YOUR OBJECTIVE: Any picture must be dropped, but each line of the data should be duplicated exactly.

※

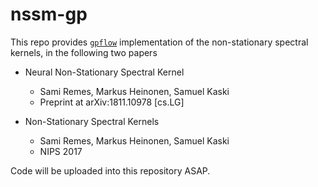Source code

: # nssm-gp

This repo provides [`gpflow`](https://github.com/GPflow/GPflow) implementation of the non-stationary spectral kernels, in the following two papers
 * Neural Non-Stationary Spectral Kernel
   * Sami Remes, Markus Heinonen, Samuel Kaski
   * Preprint at arXiv:1811.10978 [cs.LG]
   
 * Non-Stationary Spectral Kernels
   * Sami Remes, Markus Heinonen, Samuel Kaski
   * NIPS 2017
   
Code will be uploaded into this repository ASAP.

※

RESULT FOR THIS TASK:
Source code

: # nssm-gp

This repo provides [`gpflow`](https://github.com/GPflow/GPflow) implementation of the non-stationary spectral kernels, in the following two papers
 * Neural Non-Stationary Spectral Kernel
   * Sami Remes, Markus Heinonen, Samuel Kaski
   * Preprint at arXiv:1811.10978 [cs.LG]
   
 * Non-Stationary Spectral Kernels
   * Sami Remes, Markus Heinonen, Samuel Kaski
   * NIPS 2017
   
Code will be uploaded into this repository ASAP.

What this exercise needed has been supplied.